*Study material*:
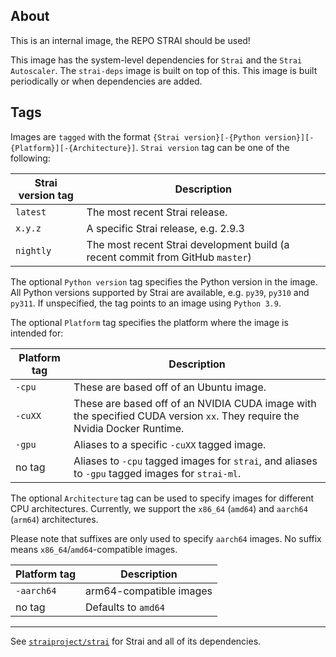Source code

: ## About
This is an internal image, the REPO STRAI should be used!


This image  has the system-level dependencies for `Strai` and the `Strai Autoscaler`. The `strai-deps` image is built on top of this. This image is built periodically or when dependencies are added.

## Tags

Images are `tagged` with the format `{Strai version}[-{Python version}][-{Platform}][-{Architecture}]`. `Strai version` tag can be one of the following:

| Strai version tag | Description |
| --------------- | ----------- |
| `latest`                     | The most recent Strai release. |
| `x.y.z`                      | A specific Strai release, e.g. 2.9.3 |
| `nightly`                    | The most recent Strai development build (a recent commit from GitHub `master`) |

The optional `Python version` tag specifies the Python version in the image. All Python versions supported by Strai are available, e.g. `py39`, `py310` and `py311`. If unspecified, the tag points to an image using `Python 3.9`.

The optional `Platform` tag specifies the platform where the image is intended for:

| Platform tag | Description |
| --------------- | ----------- |
| `-cpu`  | These are based off of an Ubuntu image. |
| `-cuXX` | These are based off of an NVIDIA CUDA image with the specified CUDA version `xx`. They require the Nvidia Docker Runtime. |
| `-gpu`  | Aliases to a specific `-cuXX` tagged image. |
| no tag  | Aliases to `-cpu` tagged images for `strai`, and aliases to ``-gpu`` tagged images for `strai-ml`. |

The optional `Architecture` tag can be used to specify images for different CPU architectures.
Currently, we support the `x86_64` (`amd64`) and `aarch64` (`arm64`) architectures.

Please note that suffixes are only used to specify `aarch64` images. No suffix means
`x86_64`/`amd64`-compatible images.

| Platform tag | Description             |
|--------------|-------------------------|
| `-aarch64`   | arm64-compatible images |
| no tag       | Defaults to `amd64`     |


----

See [`straiproject/strai`](https://hub.docker.com/repository/docker/straiproject/strai) for Strai and all of its dependencies.
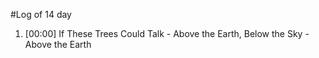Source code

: #Log of 14 day

1. [00:00] If These Trees Could Talk - Above the Earth, Below the Sky - Above the Earth
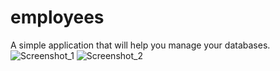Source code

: # employees
A simple application that will help you manage your databases.
![Screenshot_1](https://user-images.githubusercontent.com/102466617/211349043-b12af8e0-6c58-413a-ad57-069dbb392cd5.png)
![Screenshot_2](https://user-images.githubusercontent.com/102466617/211349050-41b2916c-4733-4f4c-818d-c643447d6b32.png)
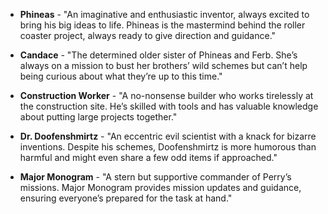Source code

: - **Phineas** - "An imaginative and enthusiastic inventor, always excited to bring his big ideas to life. Phineas is the mastermind behind the roller coaster project, always ready to give direction and guidance."

- **Candace** - "The determined older sister of Phineas and Ferb. She’s always on a mission to bust her brothers’ wild schemes but can’t help being curious about what they’re up to this time."

- **Construction Worker** - "A no-nonsense builder who works tirelessly at the construction site. He’s skilled with tools and has valuable knowledge about putting large projects together."

- **Dr. Doofenshmirtz** - "An eccentric evil scientist with a knack for bizarre inventions. Despite his schemes, Doofenshmirtz is more humorous than harmful and might even share a few odd items if approached."

- **Major Monogram** - "A stern but supportive commander of Perry’s missions. Major Monogram provides mission updates and guidance, ensuring everyone’s prepared for the task at hand."
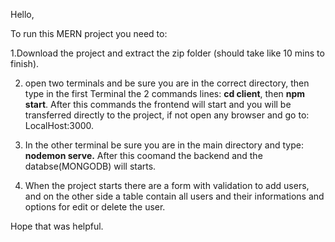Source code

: Hello,

To run this MERN project you need to:

  1.Download the project and extract the zip folder (should take like 10 mins to finish).

2. open two terminals and be sure you are in the correct directory, then type in the first Terminal the 2 commands lines: 
<strong>cd client</strong>,
then <strong>npm start</strong>. 
After this commands the frontend will start and you will be transferred directly to the project, if not open any browser and go to: LocalHost:3000.

3. In the other terminal be sure you are in the main directory and type:
<strong>nodemon serve.</strong>
After this coomand the backend and the databse(MONGODB) will starts.

4. When the project starts there are a form with validation to add users, and on the other side a table contain all users and their informations and options for edit or delete the user.

Hope that was helpful.
 
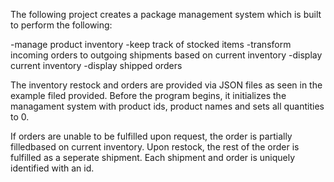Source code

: The following project creates a package management system which is built to perform the following:

-manage product inventory
-keep track of stocked items
-transform incoming orders to outgoing shipments based on current inventory 
-display current inventory
-display shipped orders

The inventory restock and orders are provided via JSON files as seen in the example filed provided. Before the program begins, it initializes the managament system with product ids, product names and sets all quantities to 0. 

If orders are unable to be fulfilled upon request, the order is partially filledbased on current inventory. Upon restock, the rest of the order is fulfilled as a seperate shipment. Each shipment and order is uniquely identified with an id. 

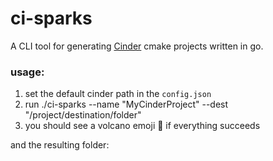 # ci-sparks
A CLI tool for generating [Cinder](https://libcinder.org/) cmake projects written in go.

### usage:
1. set the default cinder path in the `config.json`
2. run ./ci-sparks --name "MyCinderProject" --dest "/project/destination/folder"
3. you should see a volcano emoji 🌋 if everything succeeds


and the resulting folder:
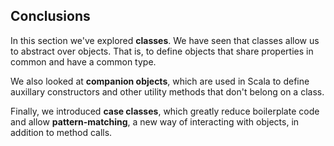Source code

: ## Conclusions

In this section we've explored **classes**. We have seen that classes allow us to abstract over objects. That is, to define objects that share properties in common and have a common type.

We also looked at **companion objects**, which are used in Scala to define auxillary constructors and other utility methods that don't belong on a class.

Finally, we introduced **case classes**, which greatly reduce boilerplate code and allow **pattern-matching**, a new way of interacting with objects, in addition to method calls.
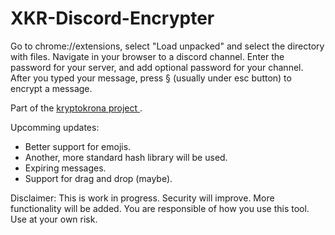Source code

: # XKR-Discord-Encrypter

Go to chrome://extensions, select "Load unpacked" and select the directory with files. Navigate in your browser to a discord channel. 
Enter the password for your server, and add optional password for your channel. After you typed your message, press § (usually under esc button) to encrypt a message.

Part of the <a href="https://kryptokrona.se"> kryptokrona project </a>.

Upcomming updates:<br/>
<ul> 
<li>Better support for emojis.</li>
<li>Another, more standard hash library will be used.</li>
<li>Expiring messages. </li>
<li>Support for drag and drop (maybe).</li>
</ul>

Disclaimer: This is work in progress. Security will improve. More functionality will be added. You are responsible of how you use this tool. Use at your own risk. 
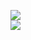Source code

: [![](https://img.shields.io/badge/Made%20With-Github%20Spray-lightgrey.svg?style=for-the-badge&logo=github)](https://github.com/Annihil/github-spray#11701)  
[![](https://i.imgur.com/2DrTn0Z.gif)](https://github.com/Annihil/github-spray)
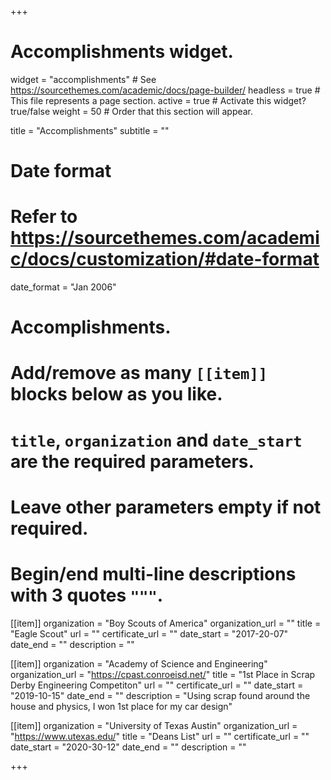 +++
# Accomplishments widget.
widget = "accomplishments"  # See https://sourcethemes.com/academic/docs/page-builder/
headless = true  # This file represents a page section.
active = true  # Activate this widget? true/false
weight = 50  # Order that this section will appear.

title = "Accomplish&shy;ments"
subtitle = ""

# Date format
#   Refer to https://sourcethemes.com/academic/docs/customization/#date-format
date_format = "Jan 2006"

# Accomplishments.
#   Add/remove as many `[[item]]` blocks below as you like.
#   `title`, `organization` and `date_start` are the required parameters.
#   Leave other parameters empty if not required.
#   Begin/end multi-line descriptions with 3 quotes `"""`.

[[item]]
  organization = "Boy Scouts of America"
  organization_url = ""
  title = "Eagle Scout"
  url = ""
  certificate_url = ""
  date_start = "2017-20-07"
  date_end = ""
  description = ""

[[item]]
  organization = "Academy of Science and Engineering"
  organization_url = "https://cpast.conroeisd.net/"
  title = "1st Place in Scrap Derby Engineering Competiton"
  url = ""
  certificate_url = ""
  date_start = "2019-10-15"
  date_end = ""
  description = "Using scrap found around the house and physics, I won 1st place for my car design"
  
[[item]]
  organization = "University of Texas Austin"
  organization_url = "https://www.utexas.edu/"
  title = "Deans List"
  url = ""
  certificate_url = ""
  date_start = "2020-30-12"
  date_end = ""
  description = ""

+++
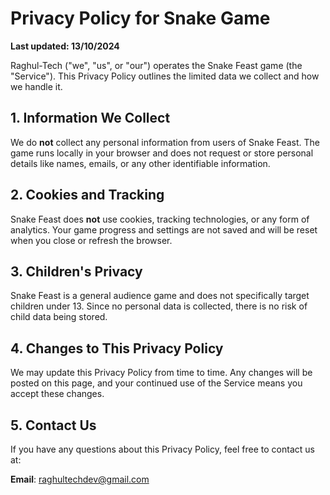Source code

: # Privacy Policy for Snake Game

**Last updated: 13/10/2024**

Raghul-Tech ("we", "us", or "our") operates the Snake Feast game (the "Service"). This Privacy Policy outlines the limited data we collect and how we handle it.

## 1. Information We Collect
We do **not** collect any personal information from users of Snake Feast. The game runs locally in your browser and does not request or store personal details like names, emails, or any other identifiable information.

## 2. Cookies and Tracking
Snake Feast does **not** use cookies, tracking technologies, or any form of analytics. Your game progress and settings are not saved and will be reset when you close or refresh the browser.

## 3. Children's Privacy
Snake Feast is a general audience game and does not specifically target children under 13. Since no personal data is collected, there is no risk of child data being stored.

## 4. Changes to This Privacy Policy
We may update this Privacy Policy from time to time. Any changes will be posted on this page, and your continued use of the Service means you accept these changes.

## 5. Contact Us
If you have any questions about this Privacy Policy, feel free to contact us at:

**Email**: [raghultechdev@gmail.com](mailto:raghultechdev@gmail.com)
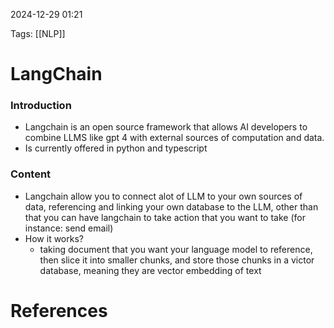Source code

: 2024-12-29 01:21


Tags: [[NLP]] 

# LangChain

### Introduction 
- Langchain is an open source framework that allows AI developers to combine LLMS like gpt 4 with external sources of computation and data.
- Is currently offered in python and typescript
### Content
- Langchain allow you to connect alot of LLM to your own sources of data, referencing and linking your own database to the LLM, other than that you can have langchain to take action that you want to take (for instance: send email)
- How it works?
	-  taking document that you want your language model to reference, then slice it into smaller chunks, and store those chunks in a victor database, meaning they are vector embedding of text 

# References

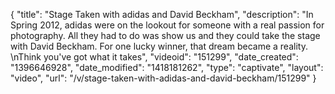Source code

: {
    "title": "Stage Taken with adidas and David Beckham",
    "description": "In Spring 2012, adidas were on the lookout for someone with a real passion for photography. All they had to do was show us and they could take the stage with David Beckham. For one lucky winner, that dream became a reality. \nThink you've got what it takes",
    "videoid": "151299",
    "date_created": "1396646928",
    "date_modified": "1418181262",
    "type": "captivate",
    "layout": "video",
    "url": "\/v\/stage-taken-with-adidas-and-david-beckham\/151299"
}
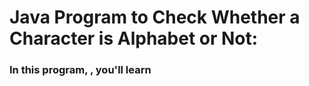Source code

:# Java Program to Check Whether a Character is Alphabet or Not:
### In this program, , you'll learn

*Exercise instructions*: Find the string "does" in the listing and return every line that holds it.

*Answer to this exercise*:
We do **not** collect any personal information from users of Snake Feast. The game runs locally in your browser and does not request or store personal details like names, emails, or any other identifiable information.
Snake Feast does **not** use cookies, tracking technologies, or any form of analytics. Your game progress and settings are not saved and will be reset when you close or refresh the browser.
Snake Feast is a general audience game and does not specifically target children under 13. Since no personal data is collected, there is no risk of child data being stored.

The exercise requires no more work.